Os países árabes são divididos entre torcedores do Real Madrid e do Barcelona, todos igualmente pecadores aos olhos dos ultrafundamentalistas que incluem o futebol entre inúmeras proibições, que vão do cigarro à música não religiosa.
Os atentados isolados são parte da trágica rotina no Iraque, onde os homens ou carros-bomba tradicionalmente aumentam durante o Ramadã. E mais ainda agora, quando o Estado Islâmico está sofrendo perdas territoriais e trava uma batalha de significativa importância estratégica e simbólica, tentando defender suas posições em Fallujah.
Mesmo quem não identifique imediatamente o nome da cidade já ouviu falar nela, de alguma maneira. Fallujah foi palco de duas grandes batalhas durante a ocupação americana e entrou para a lista de lugares consagrados com sangue pelos marines.
A maioria das imagens que fazemos dessa etapa dura da ocupação vem de Fallujah, via realidade ou ficção. Os marines que se esgueiram encostados em paredes e entram, um a um, em casas onde se escondem famílias ou combatentes inimigos – ou ambos – estavam em Fallujah. O atirador de elite Chris Kyle que os protegia, tal como mostrado no filme American Sniper, entre outros integrantes dos Seals, as forças especiais, também.
“Somos os exércitos do império/ Somos os legionários de Roma/ É Natal em Fallujah/ E não tiramos o pé da lama”, diz o rock de Billy Joel, fazendo exatamente a referência que nenhum dirigente americano, civil ou militar, sequer sonharia em fazer, mas que a tropa adorava. Na Segunda Batalha de Fallujah, morreram 95 combatentes americanos – mais da metade deles em uma única semana de novembro de 2004.
Do outro lado, o comandante era um certo Abu Musab Al Zarqawi. Na época, o jordaniano era um radical que havia se incorporado à Al Qaeda. Ele foi morto em 2006, mas deixou o movimento jihadista que se expandiria para virar o Estado Islâmico, ou Isis, instituído em áreas conquistadas do Iraque e da Síria como nunca aconteceu antes com outro grupo terrorista.

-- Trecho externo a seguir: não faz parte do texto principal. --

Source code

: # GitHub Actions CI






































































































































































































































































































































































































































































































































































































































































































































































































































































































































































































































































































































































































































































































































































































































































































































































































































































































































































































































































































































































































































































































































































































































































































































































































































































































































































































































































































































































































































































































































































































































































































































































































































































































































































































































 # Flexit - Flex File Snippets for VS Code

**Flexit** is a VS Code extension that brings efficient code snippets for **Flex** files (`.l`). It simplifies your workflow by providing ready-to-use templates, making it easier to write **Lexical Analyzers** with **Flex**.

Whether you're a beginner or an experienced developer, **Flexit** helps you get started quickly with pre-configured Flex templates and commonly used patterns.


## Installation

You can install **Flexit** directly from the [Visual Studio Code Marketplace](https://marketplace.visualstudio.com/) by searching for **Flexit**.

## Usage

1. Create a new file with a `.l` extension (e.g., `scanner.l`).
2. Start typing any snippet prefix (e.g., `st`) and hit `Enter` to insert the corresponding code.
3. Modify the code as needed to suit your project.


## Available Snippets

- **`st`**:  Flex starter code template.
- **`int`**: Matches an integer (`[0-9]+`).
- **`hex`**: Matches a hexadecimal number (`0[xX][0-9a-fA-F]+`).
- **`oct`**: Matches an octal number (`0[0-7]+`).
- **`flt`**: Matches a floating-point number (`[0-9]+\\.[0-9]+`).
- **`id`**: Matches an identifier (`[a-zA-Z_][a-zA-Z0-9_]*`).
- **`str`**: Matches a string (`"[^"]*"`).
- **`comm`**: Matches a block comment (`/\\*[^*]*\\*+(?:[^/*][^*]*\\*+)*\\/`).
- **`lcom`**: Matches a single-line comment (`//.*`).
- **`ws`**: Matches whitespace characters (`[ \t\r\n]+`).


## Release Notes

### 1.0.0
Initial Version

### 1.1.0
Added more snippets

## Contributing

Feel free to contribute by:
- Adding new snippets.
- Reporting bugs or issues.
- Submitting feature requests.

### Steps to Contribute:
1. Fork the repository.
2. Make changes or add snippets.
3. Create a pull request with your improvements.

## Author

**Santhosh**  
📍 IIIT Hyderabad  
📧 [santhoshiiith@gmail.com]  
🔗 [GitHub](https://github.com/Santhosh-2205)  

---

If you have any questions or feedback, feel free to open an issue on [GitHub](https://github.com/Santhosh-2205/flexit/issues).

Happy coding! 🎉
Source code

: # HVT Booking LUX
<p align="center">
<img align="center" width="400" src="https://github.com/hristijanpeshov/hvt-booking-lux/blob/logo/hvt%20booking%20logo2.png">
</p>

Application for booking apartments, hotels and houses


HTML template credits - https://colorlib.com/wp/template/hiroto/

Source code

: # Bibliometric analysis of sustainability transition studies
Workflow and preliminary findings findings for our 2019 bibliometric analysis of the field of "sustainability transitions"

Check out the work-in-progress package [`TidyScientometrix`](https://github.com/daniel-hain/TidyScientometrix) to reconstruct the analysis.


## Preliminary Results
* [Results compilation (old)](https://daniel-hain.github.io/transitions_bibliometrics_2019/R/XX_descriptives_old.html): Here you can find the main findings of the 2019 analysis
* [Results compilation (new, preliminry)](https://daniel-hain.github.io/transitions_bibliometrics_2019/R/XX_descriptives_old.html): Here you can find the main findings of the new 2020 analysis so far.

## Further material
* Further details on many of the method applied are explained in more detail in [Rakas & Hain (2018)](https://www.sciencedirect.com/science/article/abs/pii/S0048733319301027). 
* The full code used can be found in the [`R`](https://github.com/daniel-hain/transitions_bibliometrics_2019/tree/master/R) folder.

Quando militantes do Isis tomaram Fallujah, em 2014, o fenômeno parecia irreversível. O exército iraquiano era um adversário patético, os Estados Unidos de Barack Obama jamais retomariam as operações por terra e a aliança xiita entre o regime sírio e o Irã parecia condenada.
Outros elementos estão em jogo atualmente. Os xiitas, que são a fatia da população mais ameaçada pelo avanço dos fundamentalistas sunitas, conseguiram montar a resistência e o contra-ataque, com um estranho arco de aliados. Os curdos iraquianos arcam com o maior peso dos combates diretos com os islamistas. Forças especiais dos Estados Unidos e da Grã-Bretanha articulam e orientam a resistência, além de treinar o sempre despreparado exército convencional. Qassam Suleiman, o legendário comandante da força expedicionária da Guarda Revolucionária do Irã, está envolvido diretamente na reação.
Praticamente todos já se mataram entre si, em especial milícias iraquianas e combatentes iranianos xiitas que dizimaram americanos durante a ocupação do Iraque.
As perdas territoriais aumentam ainda mais o risco de que o Estado Islâmico desencadeie novos ataques terroristas na Europa, como retaliação e exibição de força. Numa área da Síria perto da fronteira com a Turquia, mais de 100 mil pessoas estão ilhadas por uma contraofensiva do Isis. A retomada de Fallujah vai custar caro, em muitos sentidos. “Tem um mar de sangue em Bagdá/ Um mar de petróleo na areia/ Entre o Tigre e o Eufrates”, diz a letra de de Christmas in Fallujah. Quem imaginaria que Billy Joel, filho de um pianista cuja família fugiu da Alemanha nazista, ia criar uma balada histórica?